Theorem: Let $a< b$ be real numbers, and suppose $f(x)\le g(x)$ for all $x\in(a,b)$. If $\lim_{x\to a}\ f(x)=L$ and $\lim_{x\to a}\ g(x)=M$ then $L\le M$.

Suppose the assumptions are satisfied, but $L>M$. We have to show that this is impossible, which means we need to derive a contradiction.

By the Limit Law for differences, $\lim_{x\to a}\ (g(x)-f(x))=M-L$.

Since $L-M>0$ by assumption, we can take this to be $\epsilon$ and deduce that there exists a $\delta>0$ such that if $0< |x-a|< \delta$ then $|g(x)-f(x)-(M-L)|< L-M$.

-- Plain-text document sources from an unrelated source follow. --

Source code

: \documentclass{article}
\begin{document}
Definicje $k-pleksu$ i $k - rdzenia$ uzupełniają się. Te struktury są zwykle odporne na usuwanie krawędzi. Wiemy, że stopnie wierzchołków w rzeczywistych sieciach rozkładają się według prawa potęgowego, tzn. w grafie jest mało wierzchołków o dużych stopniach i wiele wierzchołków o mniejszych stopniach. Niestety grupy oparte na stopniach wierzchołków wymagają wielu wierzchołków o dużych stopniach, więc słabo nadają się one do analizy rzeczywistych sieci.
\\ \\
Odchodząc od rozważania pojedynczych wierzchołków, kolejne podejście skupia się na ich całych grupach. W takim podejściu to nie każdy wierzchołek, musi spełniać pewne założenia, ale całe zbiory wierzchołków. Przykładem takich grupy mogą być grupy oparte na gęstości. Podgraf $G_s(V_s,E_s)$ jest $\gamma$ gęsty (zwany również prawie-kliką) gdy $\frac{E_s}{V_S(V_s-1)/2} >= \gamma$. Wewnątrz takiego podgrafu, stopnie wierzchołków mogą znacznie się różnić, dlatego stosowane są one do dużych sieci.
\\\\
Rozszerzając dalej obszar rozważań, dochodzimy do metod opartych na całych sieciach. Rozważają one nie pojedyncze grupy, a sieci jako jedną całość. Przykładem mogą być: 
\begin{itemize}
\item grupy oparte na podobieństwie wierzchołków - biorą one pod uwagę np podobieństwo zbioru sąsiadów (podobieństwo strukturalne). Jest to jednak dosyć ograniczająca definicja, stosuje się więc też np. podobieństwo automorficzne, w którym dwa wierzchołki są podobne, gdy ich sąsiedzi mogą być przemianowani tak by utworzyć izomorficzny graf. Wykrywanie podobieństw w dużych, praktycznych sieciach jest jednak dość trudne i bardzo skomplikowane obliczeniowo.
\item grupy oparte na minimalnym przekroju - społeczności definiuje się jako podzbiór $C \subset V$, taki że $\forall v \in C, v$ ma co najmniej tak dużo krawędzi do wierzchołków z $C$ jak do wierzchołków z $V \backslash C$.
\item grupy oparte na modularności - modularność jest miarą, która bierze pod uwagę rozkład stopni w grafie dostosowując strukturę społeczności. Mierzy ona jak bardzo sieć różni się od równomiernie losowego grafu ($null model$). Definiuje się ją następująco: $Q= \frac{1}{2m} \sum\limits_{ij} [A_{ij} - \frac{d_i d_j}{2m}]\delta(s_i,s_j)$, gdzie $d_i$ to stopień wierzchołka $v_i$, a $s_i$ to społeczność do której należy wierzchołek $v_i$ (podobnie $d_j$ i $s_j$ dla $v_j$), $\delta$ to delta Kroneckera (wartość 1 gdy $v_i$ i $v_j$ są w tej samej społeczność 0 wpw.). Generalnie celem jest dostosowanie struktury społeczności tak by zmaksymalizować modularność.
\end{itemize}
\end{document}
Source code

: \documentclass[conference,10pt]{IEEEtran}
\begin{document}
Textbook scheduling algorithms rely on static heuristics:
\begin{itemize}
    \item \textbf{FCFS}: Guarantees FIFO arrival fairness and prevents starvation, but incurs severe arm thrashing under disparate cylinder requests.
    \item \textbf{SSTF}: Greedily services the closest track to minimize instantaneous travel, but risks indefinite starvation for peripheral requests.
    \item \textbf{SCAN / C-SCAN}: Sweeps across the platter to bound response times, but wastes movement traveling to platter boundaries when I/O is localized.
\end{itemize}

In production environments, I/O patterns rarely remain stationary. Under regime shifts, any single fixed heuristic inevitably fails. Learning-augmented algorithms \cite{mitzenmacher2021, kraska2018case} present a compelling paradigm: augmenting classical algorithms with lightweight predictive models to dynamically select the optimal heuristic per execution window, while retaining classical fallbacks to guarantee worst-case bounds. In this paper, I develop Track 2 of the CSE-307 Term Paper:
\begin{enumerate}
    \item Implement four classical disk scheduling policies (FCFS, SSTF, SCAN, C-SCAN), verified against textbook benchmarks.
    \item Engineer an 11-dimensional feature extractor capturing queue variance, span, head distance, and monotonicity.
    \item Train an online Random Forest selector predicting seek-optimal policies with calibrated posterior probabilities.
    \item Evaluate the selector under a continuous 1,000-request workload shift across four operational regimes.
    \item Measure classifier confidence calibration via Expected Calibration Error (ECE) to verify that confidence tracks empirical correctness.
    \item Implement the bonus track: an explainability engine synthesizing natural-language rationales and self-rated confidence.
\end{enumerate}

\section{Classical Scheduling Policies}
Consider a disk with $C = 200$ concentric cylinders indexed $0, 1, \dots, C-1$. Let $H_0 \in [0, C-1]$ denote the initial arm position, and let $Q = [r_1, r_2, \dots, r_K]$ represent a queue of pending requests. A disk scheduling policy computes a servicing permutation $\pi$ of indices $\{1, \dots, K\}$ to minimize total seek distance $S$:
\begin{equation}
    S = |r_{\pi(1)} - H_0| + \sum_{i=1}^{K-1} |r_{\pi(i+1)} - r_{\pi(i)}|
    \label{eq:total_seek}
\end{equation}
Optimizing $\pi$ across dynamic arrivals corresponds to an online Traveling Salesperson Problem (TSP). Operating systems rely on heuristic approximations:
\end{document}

Since $r\le |r|$ for any real number $r$, we deduce that if $0< |x-a|< \delta$ then $g(x)-f(x)-M+L< L-M$, hence $g(x)< f(x)$.

Let $c=\text{min}\{b,a+\delta\}$, and choose any $x'\in(a,c)$.

Then $0< x'-a=|x'-a|< \delta$, so it follows that $g(x')< f(x')$.

But this contradicts the assumption that $f(x)\le g(x)$ for all $x\in(a,b)$.

Therefore $L>M$ is impossible, and the theorem is proved.